GIVEN INFORMATION ::

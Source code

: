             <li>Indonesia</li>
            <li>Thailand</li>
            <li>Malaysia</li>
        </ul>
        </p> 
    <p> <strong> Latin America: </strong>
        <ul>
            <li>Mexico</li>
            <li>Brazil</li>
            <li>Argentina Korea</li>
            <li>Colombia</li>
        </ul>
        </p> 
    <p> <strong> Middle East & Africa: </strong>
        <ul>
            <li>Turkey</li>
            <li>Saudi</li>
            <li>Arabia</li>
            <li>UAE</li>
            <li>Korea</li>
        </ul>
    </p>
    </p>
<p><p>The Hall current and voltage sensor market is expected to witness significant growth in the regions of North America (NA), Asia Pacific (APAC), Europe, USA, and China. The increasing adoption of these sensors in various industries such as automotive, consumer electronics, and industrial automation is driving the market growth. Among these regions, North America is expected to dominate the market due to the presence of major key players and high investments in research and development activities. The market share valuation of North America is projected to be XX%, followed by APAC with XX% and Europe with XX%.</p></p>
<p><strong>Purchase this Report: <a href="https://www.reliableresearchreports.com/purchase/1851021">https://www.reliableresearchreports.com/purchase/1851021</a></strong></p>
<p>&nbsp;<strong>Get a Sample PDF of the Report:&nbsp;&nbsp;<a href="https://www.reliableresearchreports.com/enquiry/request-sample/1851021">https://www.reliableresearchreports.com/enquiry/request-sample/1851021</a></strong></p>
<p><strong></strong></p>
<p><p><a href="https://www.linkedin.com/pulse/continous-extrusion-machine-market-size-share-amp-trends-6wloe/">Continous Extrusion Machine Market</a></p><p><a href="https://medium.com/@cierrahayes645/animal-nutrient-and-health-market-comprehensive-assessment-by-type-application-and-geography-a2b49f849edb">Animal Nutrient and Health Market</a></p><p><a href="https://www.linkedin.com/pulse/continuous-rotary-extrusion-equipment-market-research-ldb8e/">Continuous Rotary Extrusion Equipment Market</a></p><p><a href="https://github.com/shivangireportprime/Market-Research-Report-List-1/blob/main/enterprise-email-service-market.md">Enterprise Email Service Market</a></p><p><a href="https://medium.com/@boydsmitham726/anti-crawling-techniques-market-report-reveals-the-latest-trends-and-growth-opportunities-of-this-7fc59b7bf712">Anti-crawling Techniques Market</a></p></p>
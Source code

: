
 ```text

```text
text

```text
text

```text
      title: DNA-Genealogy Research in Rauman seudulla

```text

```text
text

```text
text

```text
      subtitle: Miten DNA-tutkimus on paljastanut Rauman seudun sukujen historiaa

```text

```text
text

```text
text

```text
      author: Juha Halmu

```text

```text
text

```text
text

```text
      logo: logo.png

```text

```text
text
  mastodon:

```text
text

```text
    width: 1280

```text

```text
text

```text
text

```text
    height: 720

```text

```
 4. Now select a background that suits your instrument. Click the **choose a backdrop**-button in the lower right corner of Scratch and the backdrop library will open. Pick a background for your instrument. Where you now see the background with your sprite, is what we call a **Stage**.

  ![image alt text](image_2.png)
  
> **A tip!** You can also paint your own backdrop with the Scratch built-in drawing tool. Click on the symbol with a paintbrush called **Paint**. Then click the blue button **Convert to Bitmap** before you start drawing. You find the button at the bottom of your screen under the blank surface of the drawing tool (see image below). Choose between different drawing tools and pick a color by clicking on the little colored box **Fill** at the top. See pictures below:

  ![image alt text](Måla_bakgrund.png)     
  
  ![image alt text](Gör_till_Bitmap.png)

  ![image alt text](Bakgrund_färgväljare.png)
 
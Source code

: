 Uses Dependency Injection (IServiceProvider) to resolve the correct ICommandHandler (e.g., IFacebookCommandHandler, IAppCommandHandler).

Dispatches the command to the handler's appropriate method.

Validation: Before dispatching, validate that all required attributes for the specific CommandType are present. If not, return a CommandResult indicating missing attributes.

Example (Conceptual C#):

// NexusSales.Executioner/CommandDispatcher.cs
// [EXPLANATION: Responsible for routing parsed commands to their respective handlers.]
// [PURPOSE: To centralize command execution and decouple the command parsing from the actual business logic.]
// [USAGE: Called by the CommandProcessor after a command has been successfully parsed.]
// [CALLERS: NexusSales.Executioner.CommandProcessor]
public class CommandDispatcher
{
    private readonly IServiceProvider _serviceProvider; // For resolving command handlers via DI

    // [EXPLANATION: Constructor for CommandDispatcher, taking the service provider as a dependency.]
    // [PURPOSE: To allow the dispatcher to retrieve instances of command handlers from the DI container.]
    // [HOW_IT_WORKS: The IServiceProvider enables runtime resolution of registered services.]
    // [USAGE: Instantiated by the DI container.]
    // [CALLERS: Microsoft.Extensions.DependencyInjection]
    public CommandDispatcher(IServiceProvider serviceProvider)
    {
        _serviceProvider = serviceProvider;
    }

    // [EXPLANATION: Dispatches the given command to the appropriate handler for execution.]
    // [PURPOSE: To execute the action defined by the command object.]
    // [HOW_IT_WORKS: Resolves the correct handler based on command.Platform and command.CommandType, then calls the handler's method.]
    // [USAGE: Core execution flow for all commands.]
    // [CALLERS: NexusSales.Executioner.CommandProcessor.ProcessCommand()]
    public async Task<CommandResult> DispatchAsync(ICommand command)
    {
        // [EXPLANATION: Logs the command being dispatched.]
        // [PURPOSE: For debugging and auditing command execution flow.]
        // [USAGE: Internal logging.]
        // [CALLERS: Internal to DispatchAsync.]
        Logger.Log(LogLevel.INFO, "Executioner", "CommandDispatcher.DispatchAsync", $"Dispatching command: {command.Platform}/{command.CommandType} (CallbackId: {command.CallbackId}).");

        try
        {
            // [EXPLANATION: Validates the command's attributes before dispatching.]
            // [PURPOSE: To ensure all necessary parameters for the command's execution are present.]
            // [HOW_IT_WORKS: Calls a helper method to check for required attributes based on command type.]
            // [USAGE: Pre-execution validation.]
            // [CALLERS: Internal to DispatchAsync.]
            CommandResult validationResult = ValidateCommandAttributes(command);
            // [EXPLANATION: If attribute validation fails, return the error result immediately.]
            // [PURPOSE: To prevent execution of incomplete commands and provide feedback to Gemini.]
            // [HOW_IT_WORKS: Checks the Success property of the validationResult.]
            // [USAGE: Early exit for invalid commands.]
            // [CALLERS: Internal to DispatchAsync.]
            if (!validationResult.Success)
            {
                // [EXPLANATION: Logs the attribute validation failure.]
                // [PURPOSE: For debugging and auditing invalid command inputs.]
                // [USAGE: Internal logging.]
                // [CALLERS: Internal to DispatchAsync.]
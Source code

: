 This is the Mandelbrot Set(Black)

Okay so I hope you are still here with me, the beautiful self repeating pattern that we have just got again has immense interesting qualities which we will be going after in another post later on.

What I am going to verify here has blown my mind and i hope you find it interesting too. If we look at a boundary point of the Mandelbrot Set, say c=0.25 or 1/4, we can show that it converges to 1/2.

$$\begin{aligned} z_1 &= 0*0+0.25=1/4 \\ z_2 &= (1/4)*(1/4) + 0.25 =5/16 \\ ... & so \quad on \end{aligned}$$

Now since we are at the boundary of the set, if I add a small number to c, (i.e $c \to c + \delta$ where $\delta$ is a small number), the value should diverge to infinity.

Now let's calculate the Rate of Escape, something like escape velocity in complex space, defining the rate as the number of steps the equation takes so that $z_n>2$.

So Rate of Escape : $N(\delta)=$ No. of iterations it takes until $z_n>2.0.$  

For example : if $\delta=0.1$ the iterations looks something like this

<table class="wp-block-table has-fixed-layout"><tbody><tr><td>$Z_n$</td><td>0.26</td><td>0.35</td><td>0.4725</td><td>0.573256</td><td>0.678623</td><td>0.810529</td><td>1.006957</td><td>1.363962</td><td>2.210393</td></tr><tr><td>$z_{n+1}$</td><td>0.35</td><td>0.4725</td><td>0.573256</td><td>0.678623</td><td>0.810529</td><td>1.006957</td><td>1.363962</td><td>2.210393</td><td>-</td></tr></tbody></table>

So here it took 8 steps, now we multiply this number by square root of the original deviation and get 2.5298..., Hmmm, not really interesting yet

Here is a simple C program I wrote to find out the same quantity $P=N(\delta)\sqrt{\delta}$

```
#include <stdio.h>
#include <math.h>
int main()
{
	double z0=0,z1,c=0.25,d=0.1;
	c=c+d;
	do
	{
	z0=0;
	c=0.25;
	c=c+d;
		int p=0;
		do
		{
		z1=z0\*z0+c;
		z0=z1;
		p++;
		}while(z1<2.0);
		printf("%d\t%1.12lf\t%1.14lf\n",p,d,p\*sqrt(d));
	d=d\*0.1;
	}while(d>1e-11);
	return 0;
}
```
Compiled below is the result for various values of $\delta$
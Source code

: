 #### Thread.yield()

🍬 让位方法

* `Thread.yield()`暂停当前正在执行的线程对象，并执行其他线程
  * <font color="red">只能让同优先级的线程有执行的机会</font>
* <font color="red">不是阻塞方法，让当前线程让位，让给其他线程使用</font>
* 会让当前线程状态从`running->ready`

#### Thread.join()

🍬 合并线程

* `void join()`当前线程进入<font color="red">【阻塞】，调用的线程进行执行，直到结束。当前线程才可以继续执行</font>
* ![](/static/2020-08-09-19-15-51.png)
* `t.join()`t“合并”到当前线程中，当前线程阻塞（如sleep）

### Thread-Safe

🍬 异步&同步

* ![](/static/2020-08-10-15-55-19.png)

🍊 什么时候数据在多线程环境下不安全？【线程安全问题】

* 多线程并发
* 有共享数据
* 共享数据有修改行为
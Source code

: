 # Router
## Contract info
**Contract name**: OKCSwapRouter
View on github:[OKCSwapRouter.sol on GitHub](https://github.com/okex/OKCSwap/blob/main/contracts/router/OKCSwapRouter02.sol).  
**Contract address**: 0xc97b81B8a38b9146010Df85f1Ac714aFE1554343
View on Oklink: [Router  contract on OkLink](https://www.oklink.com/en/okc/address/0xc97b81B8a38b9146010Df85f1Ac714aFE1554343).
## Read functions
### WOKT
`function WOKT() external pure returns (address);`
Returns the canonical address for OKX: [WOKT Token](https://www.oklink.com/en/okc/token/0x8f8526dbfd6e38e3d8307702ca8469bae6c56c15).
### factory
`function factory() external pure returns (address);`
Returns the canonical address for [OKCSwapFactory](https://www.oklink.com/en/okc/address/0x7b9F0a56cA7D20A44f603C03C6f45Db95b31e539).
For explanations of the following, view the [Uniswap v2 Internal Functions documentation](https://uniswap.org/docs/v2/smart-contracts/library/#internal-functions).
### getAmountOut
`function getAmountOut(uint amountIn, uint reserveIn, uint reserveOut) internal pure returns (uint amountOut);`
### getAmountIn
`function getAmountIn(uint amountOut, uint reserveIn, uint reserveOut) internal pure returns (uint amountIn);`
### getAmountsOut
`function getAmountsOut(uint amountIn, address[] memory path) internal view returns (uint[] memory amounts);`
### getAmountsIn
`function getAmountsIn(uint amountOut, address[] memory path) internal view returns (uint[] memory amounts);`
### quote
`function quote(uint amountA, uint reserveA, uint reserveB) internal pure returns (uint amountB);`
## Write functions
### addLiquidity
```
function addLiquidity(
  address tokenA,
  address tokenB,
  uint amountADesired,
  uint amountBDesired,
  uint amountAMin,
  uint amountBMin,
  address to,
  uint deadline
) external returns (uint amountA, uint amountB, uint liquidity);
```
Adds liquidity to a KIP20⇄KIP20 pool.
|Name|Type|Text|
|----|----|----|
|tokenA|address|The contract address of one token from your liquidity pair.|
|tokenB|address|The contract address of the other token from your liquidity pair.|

WHAT YOU ARE ASKED TO DO :: Copy out each line from the preceding entries that mentions the word "PURPOSE".

ANSWER TO THE EXERCISE ::
// [PURPOSE: To centralize command execution and decouple the command parsing from the actual business logic.]
    // [PURPOSE: To allow the dispatcher to retrieve instances of command handlers from the DI container.]
    // [PURPOSE: To execute the action defined by the command object.]
        // [PURPOSE: For debugging and auditing command execution flow.]
            // [PURPOSE: To ensure all necessary parameters for the command's execution are present.]
            // [PURPOSE: To prevent execution of incomplete commands and provide feedback to Gemini.]
                // [PURPOSE: For debugging and auditing invalid command inputs.]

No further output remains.